◆ **REQUIRED ACTION**: Below are some records. Say in a single number how many of their lines include the word "महदपर".
--- --- ---
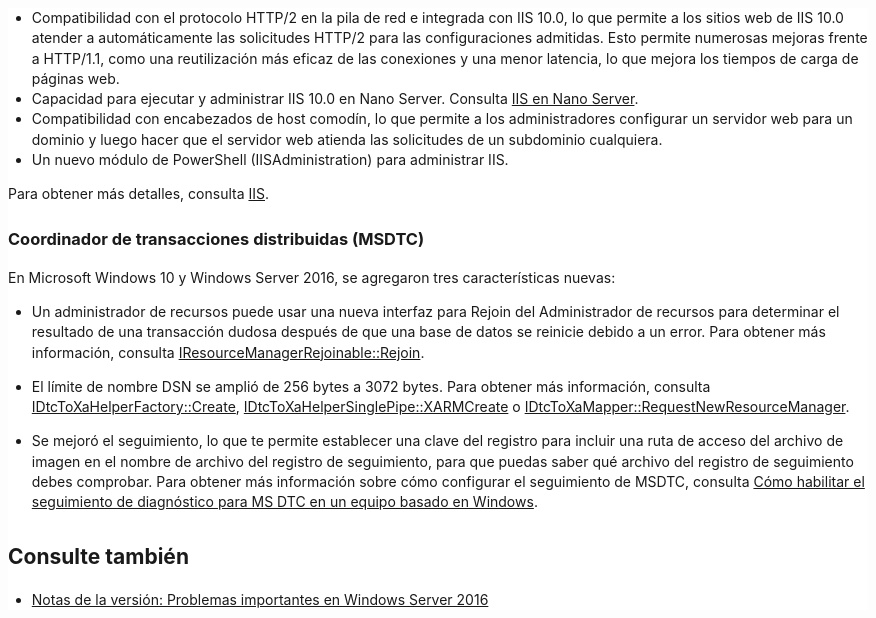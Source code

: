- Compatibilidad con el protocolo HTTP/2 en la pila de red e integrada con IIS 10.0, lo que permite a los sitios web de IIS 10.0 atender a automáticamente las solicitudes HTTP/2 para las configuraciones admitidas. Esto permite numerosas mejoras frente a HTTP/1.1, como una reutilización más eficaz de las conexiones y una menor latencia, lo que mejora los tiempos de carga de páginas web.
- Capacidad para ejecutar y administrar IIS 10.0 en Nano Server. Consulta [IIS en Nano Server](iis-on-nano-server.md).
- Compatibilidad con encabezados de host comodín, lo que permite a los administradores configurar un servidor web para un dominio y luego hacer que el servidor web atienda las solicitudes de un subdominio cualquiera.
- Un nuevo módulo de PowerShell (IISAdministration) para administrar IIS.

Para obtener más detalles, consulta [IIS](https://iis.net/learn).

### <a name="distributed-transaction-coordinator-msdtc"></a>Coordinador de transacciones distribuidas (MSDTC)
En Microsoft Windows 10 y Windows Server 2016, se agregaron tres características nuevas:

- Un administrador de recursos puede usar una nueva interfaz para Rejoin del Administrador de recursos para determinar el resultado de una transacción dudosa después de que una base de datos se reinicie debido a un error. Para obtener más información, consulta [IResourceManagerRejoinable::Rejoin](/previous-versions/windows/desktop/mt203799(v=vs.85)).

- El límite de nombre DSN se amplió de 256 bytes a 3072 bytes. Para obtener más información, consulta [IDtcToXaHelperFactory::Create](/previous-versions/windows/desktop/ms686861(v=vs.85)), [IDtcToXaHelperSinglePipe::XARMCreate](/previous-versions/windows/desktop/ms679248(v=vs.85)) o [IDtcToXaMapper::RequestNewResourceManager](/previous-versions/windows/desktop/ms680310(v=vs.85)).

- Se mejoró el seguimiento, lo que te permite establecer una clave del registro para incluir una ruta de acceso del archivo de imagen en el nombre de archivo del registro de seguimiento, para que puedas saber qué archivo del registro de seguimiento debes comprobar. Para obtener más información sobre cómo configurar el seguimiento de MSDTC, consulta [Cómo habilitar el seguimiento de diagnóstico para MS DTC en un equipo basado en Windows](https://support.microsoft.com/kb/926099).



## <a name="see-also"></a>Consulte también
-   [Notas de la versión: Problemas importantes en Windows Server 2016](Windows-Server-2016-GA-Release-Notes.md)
--- --- ---
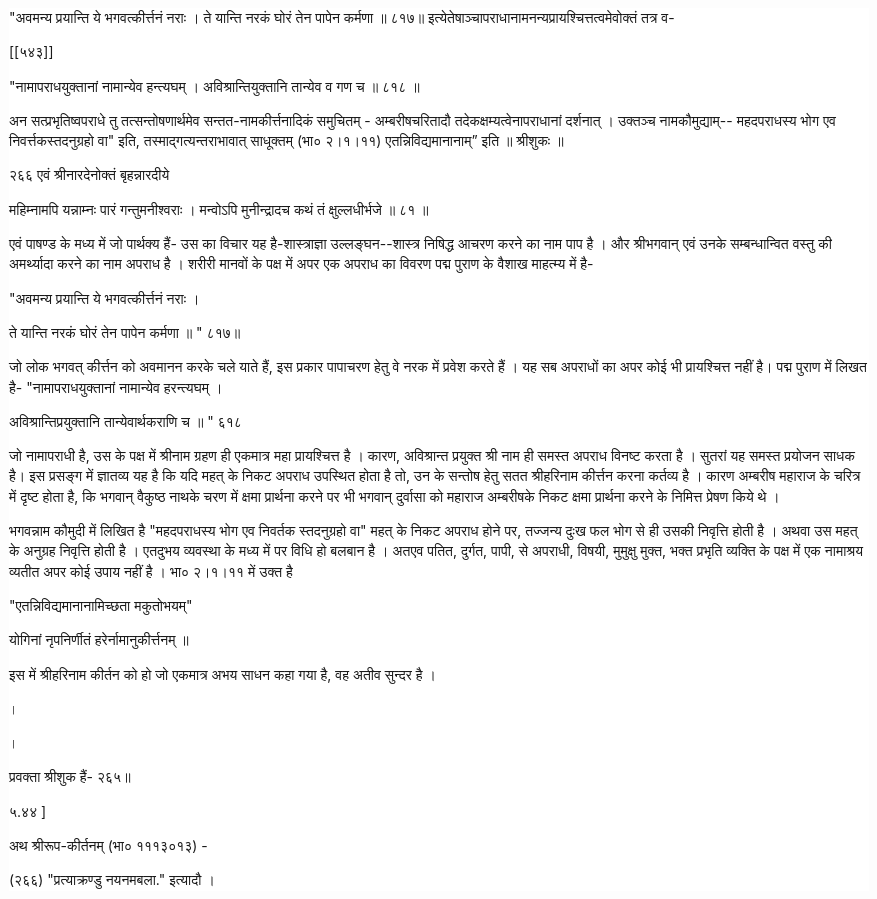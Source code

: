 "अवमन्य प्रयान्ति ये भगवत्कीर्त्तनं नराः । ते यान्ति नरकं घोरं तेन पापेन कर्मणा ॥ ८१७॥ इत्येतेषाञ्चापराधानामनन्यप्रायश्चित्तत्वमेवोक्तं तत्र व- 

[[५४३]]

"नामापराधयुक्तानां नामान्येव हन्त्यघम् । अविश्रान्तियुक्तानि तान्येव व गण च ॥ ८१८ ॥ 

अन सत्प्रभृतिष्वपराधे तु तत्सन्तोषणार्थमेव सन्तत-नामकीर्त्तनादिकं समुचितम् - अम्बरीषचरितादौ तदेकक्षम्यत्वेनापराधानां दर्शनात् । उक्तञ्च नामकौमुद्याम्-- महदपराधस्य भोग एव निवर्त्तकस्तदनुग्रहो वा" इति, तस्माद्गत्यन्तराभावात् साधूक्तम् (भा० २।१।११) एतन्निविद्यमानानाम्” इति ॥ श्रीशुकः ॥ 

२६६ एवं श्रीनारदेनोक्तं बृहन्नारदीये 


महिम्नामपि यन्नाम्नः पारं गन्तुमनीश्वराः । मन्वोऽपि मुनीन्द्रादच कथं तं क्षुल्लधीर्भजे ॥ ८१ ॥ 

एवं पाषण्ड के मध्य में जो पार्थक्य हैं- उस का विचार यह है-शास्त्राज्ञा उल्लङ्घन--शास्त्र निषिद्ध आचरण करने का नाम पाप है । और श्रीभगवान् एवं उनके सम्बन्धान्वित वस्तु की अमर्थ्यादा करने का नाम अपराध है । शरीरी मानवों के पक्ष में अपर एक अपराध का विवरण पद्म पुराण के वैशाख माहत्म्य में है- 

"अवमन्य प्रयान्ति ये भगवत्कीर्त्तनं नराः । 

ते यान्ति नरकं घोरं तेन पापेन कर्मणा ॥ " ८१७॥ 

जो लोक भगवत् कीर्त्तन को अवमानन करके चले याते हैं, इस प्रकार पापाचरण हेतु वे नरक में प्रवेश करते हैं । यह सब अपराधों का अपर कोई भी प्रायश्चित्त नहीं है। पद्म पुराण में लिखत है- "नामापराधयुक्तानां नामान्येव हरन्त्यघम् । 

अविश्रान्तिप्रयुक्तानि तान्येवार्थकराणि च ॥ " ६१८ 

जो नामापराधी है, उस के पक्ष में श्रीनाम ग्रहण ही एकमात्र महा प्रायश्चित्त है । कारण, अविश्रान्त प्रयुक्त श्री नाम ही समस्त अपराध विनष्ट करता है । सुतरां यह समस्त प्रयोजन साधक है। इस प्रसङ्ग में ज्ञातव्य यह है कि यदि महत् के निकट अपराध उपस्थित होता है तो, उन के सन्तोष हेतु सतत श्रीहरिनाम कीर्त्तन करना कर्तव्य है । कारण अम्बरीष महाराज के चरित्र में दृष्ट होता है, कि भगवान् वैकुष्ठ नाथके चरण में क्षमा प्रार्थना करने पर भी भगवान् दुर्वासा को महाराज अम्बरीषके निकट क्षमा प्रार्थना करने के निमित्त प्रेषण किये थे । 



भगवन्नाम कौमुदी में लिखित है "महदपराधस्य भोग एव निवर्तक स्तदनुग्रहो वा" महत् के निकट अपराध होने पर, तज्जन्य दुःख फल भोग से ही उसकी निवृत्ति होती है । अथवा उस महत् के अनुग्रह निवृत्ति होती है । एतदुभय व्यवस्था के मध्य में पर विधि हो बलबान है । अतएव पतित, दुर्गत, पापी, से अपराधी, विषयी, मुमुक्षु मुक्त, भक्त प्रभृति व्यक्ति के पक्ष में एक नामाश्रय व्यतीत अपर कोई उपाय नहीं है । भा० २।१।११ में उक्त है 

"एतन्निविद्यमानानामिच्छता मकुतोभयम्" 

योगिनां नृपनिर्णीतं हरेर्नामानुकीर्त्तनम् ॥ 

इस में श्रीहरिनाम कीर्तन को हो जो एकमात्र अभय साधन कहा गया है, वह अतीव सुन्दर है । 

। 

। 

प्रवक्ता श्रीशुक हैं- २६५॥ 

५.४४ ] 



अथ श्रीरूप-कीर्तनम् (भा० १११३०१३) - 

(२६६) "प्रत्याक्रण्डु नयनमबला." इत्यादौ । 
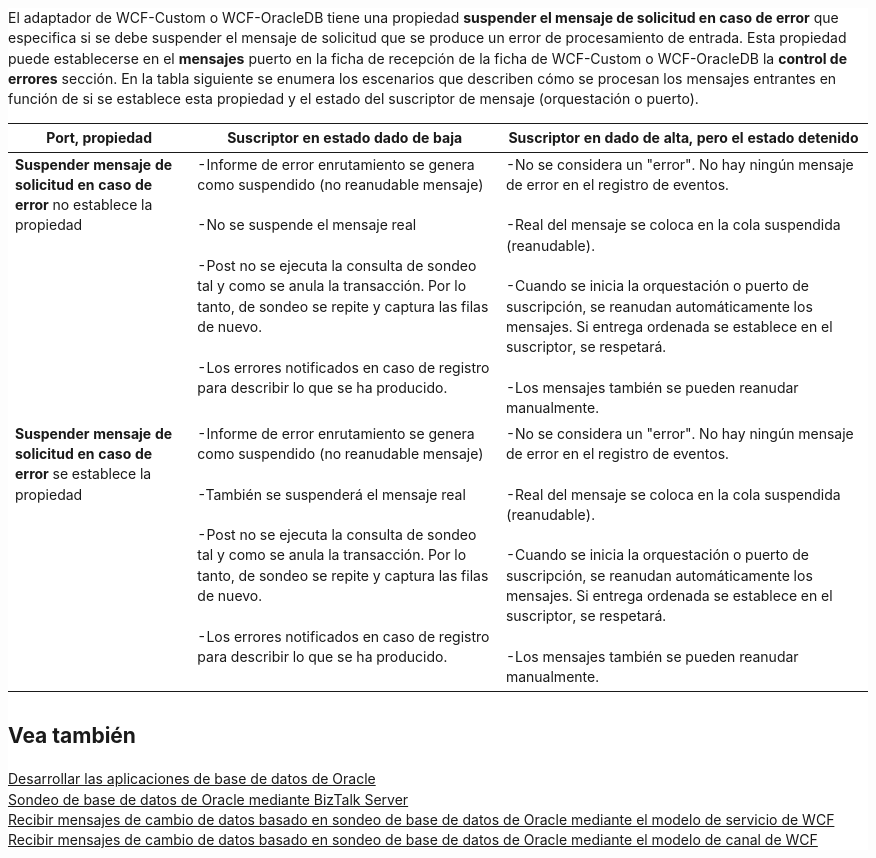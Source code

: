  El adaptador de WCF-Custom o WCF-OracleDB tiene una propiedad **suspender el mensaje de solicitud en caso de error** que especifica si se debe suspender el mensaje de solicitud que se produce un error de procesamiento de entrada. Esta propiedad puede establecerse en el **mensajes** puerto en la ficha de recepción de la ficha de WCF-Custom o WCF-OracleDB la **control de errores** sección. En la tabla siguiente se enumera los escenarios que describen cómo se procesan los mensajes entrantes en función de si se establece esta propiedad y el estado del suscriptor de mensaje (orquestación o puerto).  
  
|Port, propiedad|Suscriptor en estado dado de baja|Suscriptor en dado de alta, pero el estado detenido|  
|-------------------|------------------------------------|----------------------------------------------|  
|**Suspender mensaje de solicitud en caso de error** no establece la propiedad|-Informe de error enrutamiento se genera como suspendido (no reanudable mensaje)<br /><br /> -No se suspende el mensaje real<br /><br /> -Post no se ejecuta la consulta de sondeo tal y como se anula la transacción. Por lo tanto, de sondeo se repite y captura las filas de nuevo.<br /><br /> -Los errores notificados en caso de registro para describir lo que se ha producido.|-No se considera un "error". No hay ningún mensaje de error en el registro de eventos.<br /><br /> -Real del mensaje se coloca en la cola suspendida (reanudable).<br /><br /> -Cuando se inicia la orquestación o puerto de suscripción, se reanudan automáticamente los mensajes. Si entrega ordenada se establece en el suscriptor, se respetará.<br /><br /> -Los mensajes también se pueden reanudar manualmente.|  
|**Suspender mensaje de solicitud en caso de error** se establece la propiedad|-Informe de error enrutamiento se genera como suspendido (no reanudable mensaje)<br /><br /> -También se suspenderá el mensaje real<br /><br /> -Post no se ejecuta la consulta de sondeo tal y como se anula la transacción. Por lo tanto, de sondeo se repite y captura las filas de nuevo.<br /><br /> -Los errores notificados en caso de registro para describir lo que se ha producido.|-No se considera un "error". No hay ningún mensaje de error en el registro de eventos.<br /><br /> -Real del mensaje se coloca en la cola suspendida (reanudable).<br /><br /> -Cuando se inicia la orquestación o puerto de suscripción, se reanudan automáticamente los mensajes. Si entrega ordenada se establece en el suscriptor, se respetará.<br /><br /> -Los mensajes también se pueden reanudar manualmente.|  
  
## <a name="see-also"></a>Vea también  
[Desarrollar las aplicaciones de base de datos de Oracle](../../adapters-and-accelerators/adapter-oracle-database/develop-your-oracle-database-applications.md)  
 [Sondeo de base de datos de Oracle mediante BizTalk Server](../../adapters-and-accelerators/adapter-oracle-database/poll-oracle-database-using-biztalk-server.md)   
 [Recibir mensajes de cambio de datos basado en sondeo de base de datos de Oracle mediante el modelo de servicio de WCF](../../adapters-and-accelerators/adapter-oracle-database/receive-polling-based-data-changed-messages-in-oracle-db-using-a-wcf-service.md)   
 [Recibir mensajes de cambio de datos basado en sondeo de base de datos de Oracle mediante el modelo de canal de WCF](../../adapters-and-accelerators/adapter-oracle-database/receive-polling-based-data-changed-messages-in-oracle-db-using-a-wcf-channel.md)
--- --- ---
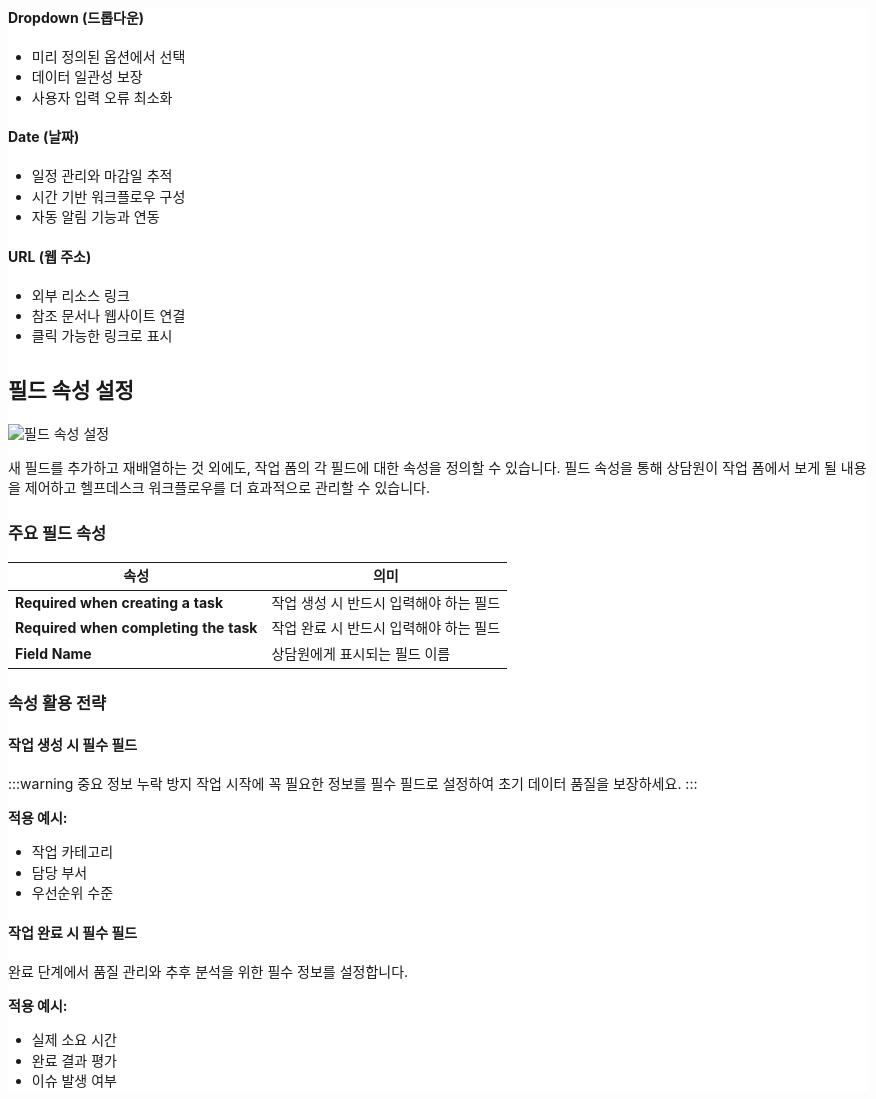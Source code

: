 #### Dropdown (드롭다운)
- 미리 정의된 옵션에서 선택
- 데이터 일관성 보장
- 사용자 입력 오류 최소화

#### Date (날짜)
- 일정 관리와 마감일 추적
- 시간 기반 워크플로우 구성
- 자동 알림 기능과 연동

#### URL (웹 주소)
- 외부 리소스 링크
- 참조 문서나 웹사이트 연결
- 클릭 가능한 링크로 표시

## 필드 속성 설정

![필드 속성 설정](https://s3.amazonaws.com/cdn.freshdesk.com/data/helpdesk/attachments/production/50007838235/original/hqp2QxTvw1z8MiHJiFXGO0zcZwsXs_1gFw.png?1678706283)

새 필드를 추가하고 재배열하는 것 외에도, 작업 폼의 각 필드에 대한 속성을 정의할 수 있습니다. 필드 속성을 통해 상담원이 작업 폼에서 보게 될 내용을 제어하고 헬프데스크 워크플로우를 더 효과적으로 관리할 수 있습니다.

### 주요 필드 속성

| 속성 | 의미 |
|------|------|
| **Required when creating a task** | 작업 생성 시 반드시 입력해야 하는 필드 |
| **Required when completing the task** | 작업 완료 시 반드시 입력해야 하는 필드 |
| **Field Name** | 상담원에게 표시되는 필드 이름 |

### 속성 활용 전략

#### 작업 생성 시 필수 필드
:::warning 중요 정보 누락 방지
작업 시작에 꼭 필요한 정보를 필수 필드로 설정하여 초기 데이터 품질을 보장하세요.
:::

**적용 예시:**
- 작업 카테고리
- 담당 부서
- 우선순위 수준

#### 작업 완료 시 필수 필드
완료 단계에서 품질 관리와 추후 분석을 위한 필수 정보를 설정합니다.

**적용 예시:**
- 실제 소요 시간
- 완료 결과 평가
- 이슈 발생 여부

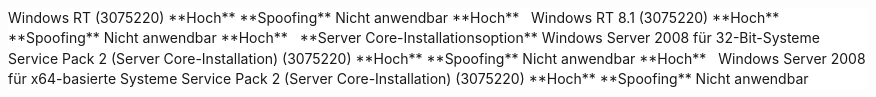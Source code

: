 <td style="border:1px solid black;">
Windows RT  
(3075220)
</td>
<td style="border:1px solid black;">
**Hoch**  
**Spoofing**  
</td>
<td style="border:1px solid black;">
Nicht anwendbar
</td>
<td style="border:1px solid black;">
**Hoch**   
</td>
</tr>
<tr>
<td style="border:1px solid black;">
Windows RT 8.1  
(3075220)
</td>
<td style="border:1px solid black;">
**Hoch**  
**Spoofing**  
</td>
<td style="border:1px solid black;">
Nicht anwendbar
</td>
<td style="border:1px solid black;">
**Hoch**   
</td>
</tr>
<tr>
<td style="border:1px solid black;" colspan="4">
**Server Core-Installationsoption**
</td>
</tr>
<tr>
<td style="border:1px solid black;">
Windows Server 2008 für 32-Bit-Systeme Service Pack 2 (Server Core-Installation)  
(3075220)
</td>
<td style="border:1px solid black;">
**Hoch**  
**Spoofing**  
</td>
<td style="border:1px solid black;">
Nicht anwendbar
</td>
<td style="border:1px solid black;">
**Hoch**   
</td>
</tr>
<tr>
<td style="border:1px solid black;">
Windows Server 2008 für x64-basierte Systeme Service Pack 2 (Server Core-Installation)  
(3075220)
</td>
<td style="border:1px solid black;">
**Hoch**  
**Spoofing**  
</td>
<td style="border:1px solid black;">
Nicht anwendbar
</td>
--- --- ---
◆ **RESPONSE TO THIS TASK**: 2